I’ve worked on class actions since the start of my career at Skadden.  Being in the insurance capital of Hartford, we have a national insurance litigation practice and I was fortunate to have the opportunity to work on some prominent class actions arising from the 2004 hurricanes in Florida and later Hurricane Katrina, including cases involving the applicability of the flood exclusion, statutes known as valued policy laws, and various other issues.  My interest and experience in class actions gradually led me to focus on that area.

In Connecticut courts I’ve defended various kinds of class actions that go beyond insurance, including cases involving products liability, securities, financial services and consumer contracts.

My insurance class action practice usually takes me outside of Connecticut.  I’ve had the pleasure of working on cases in various federal and state courts and collaborating with great lawyers across the country.  While class actions are an increasingly large part of my practice, I don’t do exclusively class action work.  The rest of my practice involves litigating insurance coverage cases, often at the appellate level.  That also frequently takes me outside of Connecticut.  A highlight of my career thus far was working on Standard Fire Ins.

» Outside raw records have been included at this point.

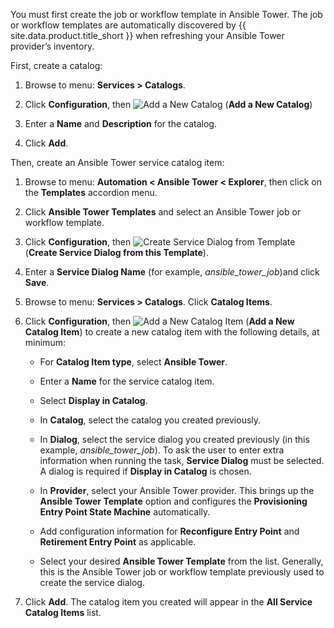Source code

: <div class="important">

You must first create the job or workflow template in Ansible Tower. The
job or workflow templates are automatically discovered by
{{ site.data.product.title_short }} when refreshing your Ansible Tower provider’s inventory.

</div>

First, create a catalog:

1. Browse to menu: **Services > Catalogs**.

2.  Click **Configuration**, then
    ![Add a New Catalog](../images/1862.png) (**Add a New Catalog**)

3.  Enter a **Name** and **Description** for the catalog.

4.  Click **Add**.

Then, create an Ansible Tower service catalog item:

1.  Browse to menu: **Automation < Ansible Tower < Explorer**, then click
    on the **Templates** accordion menu.

2.  Click **Ansible Tower Templates** and select an Ansible Tower job or
    workflow template.

3.  Click **Configuration**, then
    ![Create Service Dialog from Template](../images/1862.png) (**Create
    Service Dialog from this Template**).

4.  Enter a **Service Dialog Name** (for example,
    *ansible\_tower\_job*)and click **Save**.

5.  Browse to menu: **Services > Catalogs**. Click **Catalog Items**.

6.  Click **Configuration**, then
    ![Add a New Catalog Item](../images/1862.png) (**Add a New Catalog
    Item**) to create a new catalog item with the following details, at
    minimum:

      - For **Catalog Item type**, select **Ansible Tower**.

      - Enter a **Name** for the service catalog item.

      - Select **Display in Catalog**.

      - In **Catalog**, select the catalog you created previously.

      - In **Dialog**, select the service dialog you created previously
        (in this example, *ansible\_tower\_job*). To ask the user to
        enter extra information when running the task, **Service
        Dialog** must be selected. A dialog is required if **Display in
        Catalog** is chosen.

      - In **Provider**, select your Ansible Tower provider. This brings
        up the **Ansible Tower Template** option and configures the
        **Provisioning Entry Point State Machine** automatically.

      - Add configuration information for **Reconfigure Entry Point**
        and **Retirement Entry Point** as applicable.

      - Select your desired **Ansible Tower Template** from the list.
        Generally, this is the Ansible Tower job or workflow template
        previously used to create the service dialog.

7.  Click **Add**. The catalog item you created will appear in the **All
    Service Catalog Items** list.
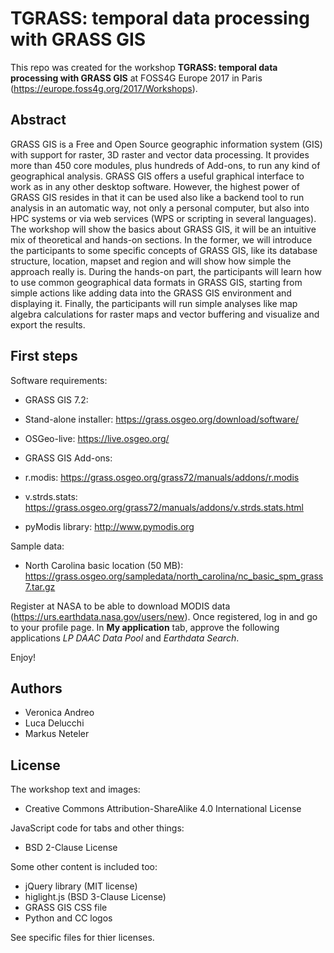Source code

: TGRASS: temporal data processing with GRASS GIS
===============================================

This repo was created for the workshop **TGRASS: temporal data processing with GRASS GIS** at FOSS4G Europe 2017 in Paris (https://europe.foss4g.org/2017/Workshops).

Abstract
--------

GRASS GIS is a Free and Open Source geographic information system (GIS) with support for raster, 3D raster and vector data processing. It provides more than 450 core modules, plus hundreds of Add-ons, to run any kind of geographical analysis. GRASS GIS offers a useful graphical interface to work as in any other desktop software. However, the highest power of GRASS GIS resides in that it can be used also like a backend tool to run analysis in an automatic way, not only a personal computer, but also into HPC systems or via web services (WPS or scripting in several languages). The workshop will show the basics about GRASS GIS, it will be an intuitive mix of theoretical and hands-on sections. In the former, we will introduce the participants to some specific concepts of GRASS GIS, like its database structure, location, mapset and region and will show how simple the approach really is. During the hands-on part, the participants will learn how to use common geographical data formats in GRASS GIS, starting from simple actions like adding data into the GRASS GIS environment and displaying it. Finally, the participants will run simple analyses like map algebra calculations for raster maps and vector buffering and visualize and export the results.

First steps
-----------

Software requirements:
* GRASS GIS 7.2: 
 * Stand-alone installer: https://grass.osgeo.org/download/software/
 * OSGeo-live: https://live.osgeo.org/
 
* GRASS GIS Add-ons: 
 * r.modis: https://grass.osgeo.org/grass72/manuals/addons/r.modis
 * v.strds.stats: https://grass.osgeo.org/grass72/manuals/addons/v.strds.stats.html
* pyModis library: http://www.pymodis.org

Sample data:
* North Carolina basic location (50 MB): https://grass.osgeo.org/sampledata/north_carolina/nc_basic_spm_grass7.tar.gz

Register at NASA to be able to download MODIS data (https://urs.earthdata.nasa.gov/users/new). Once registered, log in and go to your profile page. In **My application** tab, approve the following applications *LP DAAC Data Pool* and *Earthdata Search*.

Enjoy! 

Authors
-------

* Veronica Andreo
* Luca Delucchi
* Markus Neteler

License
-------

The workshop text and images:

* Creative Commons Attribution-ShareAlike 4.0 International License

JavaScript code for tabs and other things:

* BSD 2-Clause License

Some other content is included too:

* jQuery library (MIT license)
* higlight.js (BSD 3-Clause License)
* GRASS GIS CSS file
* Python and CC logos

See specific files for thier licenses.
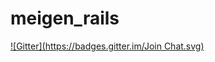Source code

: # meigen_rails
[![Gitter](https://badges.gitter.im/Join Chat.svg)](https://gitter.im/otukutun/meigen_rails?utm_source=badge&utm_medium=badge&utm_campaign=pr-badge&utm_content=badge)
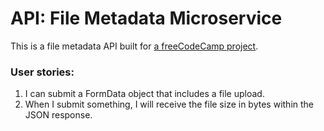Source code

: # API: File Metadata Microservice

This is a file metadata API built for [a freeCodeCamp project](https://www.freecodecamp.com/challenges/file-metadata-microservice).

### User stories:

1. I can submit a FormData object that includes a file upload.
2. When I submit something, I will receive the file size in bytes within the JSON response.
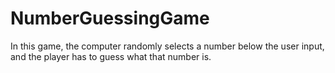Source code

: # NumberGuessingGame
In this game, the computer randomly selects a number below the user input, and the player has to guess what that number is.

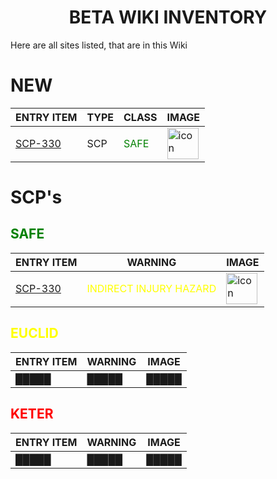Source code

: <h1 align="center">BETA WIKI INVENTORY</h1>

Here are all sites listed, that are in this Wiki

# NEW

| ENTRY ITEM | TYPE | CLASS | IMAGE |
| --- | --- | --- | --- |
| [SCP-330](https://raven-sgwc.github.io/SCP-FC/web/scp/330.html) | SCP | <span style="color: green">SAFE</span> | <img src="https://raven-sgwc.github.io/SCP-FC/assets/images/items/scp-330.png" title="icon"  alt="icon" width="50" height="50"/> |

# SCP's

## <span style="color: green">SAFE</span>

| ENTRY ITEM | WARNING | IMAGE |
| --- | --- | --- |
| [SCP-330](https://raven-sgwc.github.io/SCP-FC/web/scp/330.html) | <span style="color: yellow">INDIRECT INJURY HAZARD</span> | <img src="https://raven-sgwc.github.io/SCP-FC/assets/images/items/scp-330.png" title="icon"  alt="icon" width="50" height="50"/> |

## <span style="color: yellow">EUCLID</span>

| ENTRY ITEM | WARNING | IMAGE |
| --- | --- | --- |
| █████ | █████ | █████ |

## <span style="color: red">KETER</span>

| ENTRY ITEM | WARNING | IMAGE |
| --- | --- | --- |
| █████ | █████ | █████ |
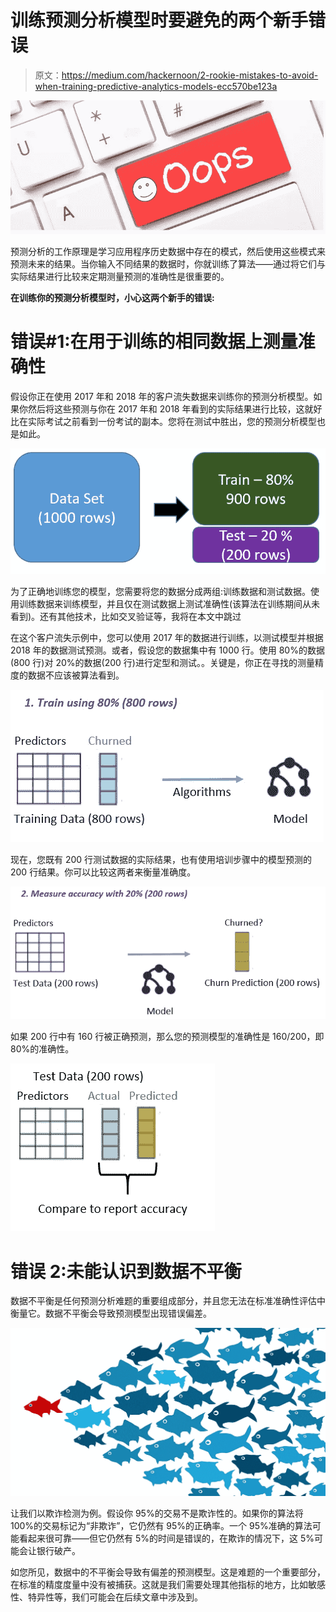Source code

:# 训练预测分析模型时要避免的两个新手错误

> 原文：<https://medium.com/hackernoon/2-rookie-mistakes-to-avoid-when-training-predictive-analytics-models-ecc570be123a>

![](img/02150c3b9dcd75ca409bfb2a37bf47ba.png)

预测分析的工作原理是学习应用程序历史数据中存在的模式，然后使用这些模式来预测未来的结果。当你输入不同结果的数据时，你就训练了算法——通过将它们与实际结果进行比较来定期测量预测的准确性是很重要的。

**在训练你的预测分析模型时，小心这两个新手的错误:**

# 错误#1:在用于训练的相同数据上测量准确性

假设你正在使用 2017 年和 2018 年的客户流失数据来训练你的预测分析模型。如果你然后将这些预测与你在 2017 年和 2018 年看到的实际结果进行比较，这就好比在实际考试之前看到一份考试的副本。您将在测试中胜出，您的预测分析模型也是如此。

![](img/d3e2b61687ecb53718deb09e3535faf3.png)

为了正确地训练您的模型，您需要将您的数据分成两组:训练数据和测试数据。使用训练数据来训练模型，并且仅在测试数据上测试准确性(该算法在训练期间从未看到)。还有其他技术，比如交叉验证等，我将在本文中跳过

在这个客户流失示例中，您可以使用 2017 年的数据进行训练，以测试模型并根据 2018 年的数据测试预测。或者，假设您的数据集中有 1000 行。使用 80%的数据(800 行)对 20%的数据(200 行)进行定型和测试。。关键是，你正在寻找的测量精度的数据不应该被算法看到。

![](img/6511a7a693d17dfb5072385e2173efca.png)

现在，您既有 200 行测试数据的实际结果，也有使用培训步骤中的模型预测的 200 行结果。你可以比较这两者来衡量准确度。

![](img/51c28fe030b0932b7f9f25db0c985e45.png)

如果 200 行中有 160 行被正确预测，那么您的预测模型的准确性是 160/200，即 80%的准确性。

![](img/d45984fe72a29817aa654641769996b1.png)

# 错误 2:未能认识到数据不平衡

数据不平衡是任何预测分析难题的重要组成部分，并且您无法在标准准确性评估中衡量它。数据不平衡会导致预测模型出现错误偏差。

![](img/414b9a0001a8c8989f5c103ac90f8914.png)

让我们以欺诈检测为例。假设你 95%的交易不是欺诈性的。如果你的算法将 100%的交易标记为“非欺诈”，它仍然有 95%的正确率。一个 95%准确的算法可能看起来很可靠——但它仍然有 5%的时间是错误的，在欺诈的情况下，这 5%可能会让银行破产。

如您所见，数据中的不平衡会导致有偏差的预测模型。这是难题的一个重要部分，在标准的精度度量中没有被捕获。这就是我们需要处理其他指标的地方，比如敏感性、特异性等，我们可能会在后续文章中涉及到。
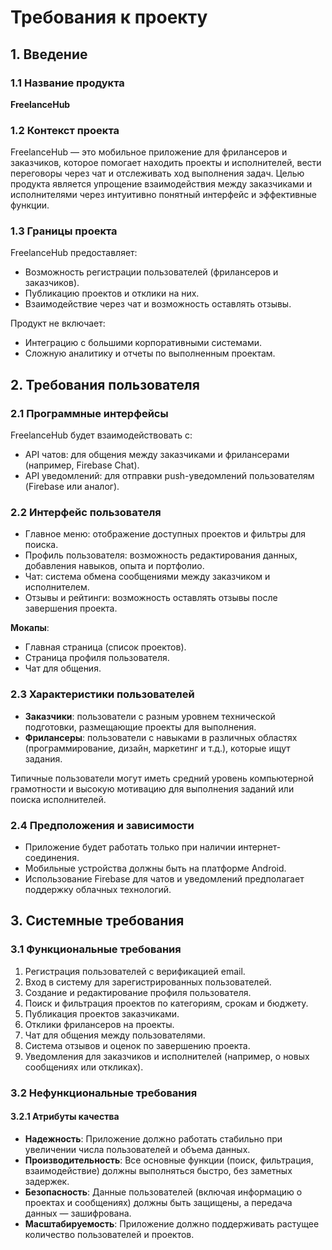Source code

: # Требования к проекту

## 1. Введение

### 1.1 Название продукта
**FreelanceHub**

### 1.2 Контекст проекта
FreelanceHub — это мобильное приложение для фрилансеров и заказчиков, которое помогает находить проекты и исполнителей, вести переговоры через чат и отслеживать ход выполнения задач. Целью продукта является упрощение взаимодействия между заказчиками и исполнителями через интуитивно понятный интерфейс и эффективные функции.

### 1.3 Границы проекта
FreelanceHub предоставляет:
- Возможность регистрации пользователей (фрилансеров и заказчиков).
- Публикацию проектов и отклики на них.
- Взаимодействие через чат и возможность оставлять отзывы.

Продукт не включает:
- Интеграцию с большими корпоративными системами.
- Сложную аналитику и отчеты по выполненным проектам.

## 2. Требования пользователя

### 2.1 Программные интерфейсы
FreelanceHub будет взаимодействовать с:
- API чатов: для общения между заказчиками и фрилансерами (например, Firebase Chat).
- API уведомлений: для отправки push-уведомлений пользователям (Firebase или аналог).

### 2.2 Интерфейс пользователя
- Главное меню: отображение доступных проектов и фильтры для поиска.
- Профиль пользователя: возможность редактирования данных, добавления навыков, опыта и портфолио.
- Чат: система обмена сообщениями между заказчиком и исполнителем.
- Отзывы и рейтинги: возможность оставлять отзывы после завершения проекта.

**Мокапы**:
- Главная страница (список проектов).
- Страница профиля пользователя.
- Чат для общения.

### 2.3 Характеристики пользователей
- **Заказчики**: пользователи с разным уровнем технической подготовки, размещающие проекты для выполнения.
- **Фрилансеры**: пользователи с навыками в различных областях (программирование, дизайн, маркетинг и т.д.), которые ищут задания.

Типичные пользователи могут иметь средний уровень компьютерной грамотности и высокую мотивацию для выполнения заданий или поиска исполнителей.

### 2.4 Предположения и зависимости
- Приложение будет работать только при наличии интернет-соединения.
- Мобильные устройства должны быть на платформе Android.
- Использование Firebase для чатов и уведомлений предполагает поддержку облачных технологий.

## 3. Системные требования

### 3.1 Функциональные требования
1. Регистрация пользователей с верификацией email.
2. Вход в систему для зарегистрированных пользователей.
3. Создание и редактирование профиля пользователя.
4. Поиск и фильтрация проектов по категориям, срокам и бюджету.
5. Публикация проектов заказчиками.
6. Отклики фрилансеров на проекты.
7. Чат для общения между пользователями.
8. Система отзывов и оценок по завершению проекта.
9. Уведомления для заказчиков и исполнителей (например, о новых сообщениях или откликах).

### 3.2 Нефункциональные требования

#### 3.2.1 Атрибуты качества
- **Надежность**: Приложение должно работать стабильно при увеличении числа пользователей и объема данных.
- **Производительность**: Все основные функции (поиск, фильтрация, взаимодействие) должны выполняться быстро, без заметных задержек.
- **Безопасность**: Данные пользователей (включая информацию о проектах и сообщениях) должны быть защищены, а передача данных — зашифрована.
- **Масштабируемость**: Приложение должно поддерживать растущее количество пользователей и проектов.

Co. v. Knowles, the U.S. Supreme Court’s first Class Action Fairness Act case.  I was Counsel of Record for Standard Fire on the cert petition, and had the pleasure of working with Ted Boutrous on the merits briefing and oral argument.

I started this blog because writing is one of my favorite things to do and I enjoy following developments in class action law, writing about them and engaging in discussion with others who have an in interest in this area.  It’s a welcome break from day-to-day practice, keeps me current, broadens my network and results in some new business.

When I’m not at my desk or flying around the country trying to save insurance companies from the plaintiffs’ bar, or attending a conference on class actions or insurance litigation (for more on those, see the Seminars/Programs page of this blog), I often can be found playing or reading with my young daughter, helping my wife with her real estate and mortgage businesses, reading a book about history or politics, or watching the Boston Red Sox (I managed to find bleacher seats for Game 2 of the 2004 World Series when Curt Schilling pitched with the bloody sock).  When the weather is good I also love to take the ferry to Block Island, Rhode Island and ride a bike or walk the trails there. If you go, I highly recommend the Clay Head Trail.